Program Kerja 2027, Rico Waas Dorong DPRD Medan Perkuat Ekonomi

DETEKSI.co-Medan, Program kerja 2027 DPRD Medan harus diarahkan untuk memperkuat pertumbuhan ekonomi sekaligus menyelesaikan persoalan mendasar masyarakat.

Wali Kota Medan Rico Tri Putra Bayu Waas mendorong penguatan sinergi antara Pemerintah Kota (Pemko) Medan dan DPRD Medan dalam menyusun strategi pembangunan tersebut.

Menurut Rico Waas, pola kerja pemerintahan ke depan tidak cukup hanya berjalan dengan baik. Pemerintahan juga harus semakin responsif, dekat dengan masyarakat, dan mampu mengikuti perkembangan teknologi.

Hal itu disampaikan Rico Waas saat membuka Rapat Kerja (Raker) DPRD Medan dalam rangka penyusunan program kerja 2027 di The Hill Hotel Resort Sibolangit, Minggu (2/8/2026) petang.

“Perlu adanya pola kerja pemerintah semakin baik,” kata Rico Waas.
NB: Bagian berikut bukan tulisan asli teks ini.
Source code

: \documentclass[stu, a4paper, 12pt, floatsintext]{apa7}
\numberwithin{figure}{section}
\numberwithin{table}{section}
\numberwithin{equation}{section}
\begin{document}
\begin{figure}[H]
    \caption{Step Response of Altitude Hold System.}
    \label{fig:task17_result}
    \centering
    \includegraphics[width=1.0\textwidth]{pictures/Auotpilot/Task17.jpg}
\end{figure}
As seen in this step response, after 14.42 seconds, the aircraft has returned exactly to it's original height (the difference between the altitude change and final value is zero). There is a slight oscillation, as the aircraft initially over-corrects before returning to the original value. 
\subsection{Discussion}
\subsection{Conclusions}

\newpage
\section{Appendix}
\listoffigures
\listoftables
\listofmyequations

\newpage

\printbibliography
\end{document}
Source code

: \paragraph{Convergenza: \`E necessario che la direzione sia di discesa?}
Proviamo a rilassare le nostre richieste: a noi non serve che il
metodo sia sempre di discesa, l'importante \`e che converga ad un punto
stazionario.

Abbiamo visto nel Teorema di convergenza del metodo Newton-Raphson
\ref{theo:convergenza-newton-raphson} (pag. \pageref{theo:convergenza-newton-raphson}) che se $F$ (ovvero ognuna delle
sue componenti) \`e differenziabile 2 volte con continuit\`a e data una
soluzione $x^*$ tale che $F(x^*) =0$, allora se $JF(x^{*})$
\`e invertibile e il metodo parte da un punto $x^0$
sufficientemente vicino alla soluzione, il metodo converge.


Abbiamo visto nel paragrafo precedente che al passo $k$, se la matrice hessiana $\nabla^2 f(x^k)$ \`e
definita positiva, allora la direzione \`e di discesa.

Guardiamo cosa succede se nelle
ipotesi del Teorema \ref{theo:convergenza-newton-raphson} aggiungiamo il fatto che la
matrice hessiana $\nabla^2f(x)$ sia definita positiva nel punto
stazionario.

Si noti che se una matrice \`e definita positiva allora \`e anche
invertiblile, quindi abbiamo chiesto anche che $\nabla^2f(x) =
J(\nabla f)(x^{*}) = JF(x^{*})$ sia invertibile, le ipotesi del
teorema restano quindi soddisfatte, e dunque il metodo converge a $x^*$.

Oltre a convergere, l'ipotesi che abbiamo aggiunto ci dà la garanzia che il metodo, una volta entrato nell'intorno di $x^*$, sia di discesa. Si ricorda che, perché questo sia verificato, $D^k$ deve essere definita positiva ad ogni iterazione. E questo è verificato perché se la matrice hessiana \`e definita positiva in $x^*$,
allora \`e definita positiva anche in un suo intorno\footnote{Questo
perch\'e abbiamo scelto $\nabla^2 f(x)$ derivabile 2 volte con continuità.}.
Rico Waas Jadikan Pertumbuhan Ekonomi sebagai Barometer

Rico Waas menekankan bahwa peningkatan pertumbuhan ekonomi harus menjadi salah satu ukuran keberhasilan pembangunan Kota Medan.

Untuk mencapai target tersebut, ia menilai kerja sama tidak dapat hanya dilakukan antara Pemko Medan dan DPRD. Masyarakat juga harus dilibatkan, termasuk melalui pengembangan investasi.

“Yang penting menjadi barometer perlu adanya capaian target terkait peningkatan pertumbuhan ekonomi. Butuh ditingkatkan pertumbuhan ekonomi. Untuk itu perlu kerja sama, bukan hanya DPRD dengan Pemko Medan, tetapi dengan masyarakat. Dan sangat penting pengembangan investasi,” ujarnya.

Ia mengajak DPRD Medan bersama Pemko Medan menyusun langkah konkret untuk mengoptimalkan seluruh potensi yang dimiliki Kota Medan.

Di sisi lain, sinergi tersebut juga harus diarahkan untuk menyelesaikan persoalan masyarakat, terutama kemiskinan, pendidikan, dan kesehatan.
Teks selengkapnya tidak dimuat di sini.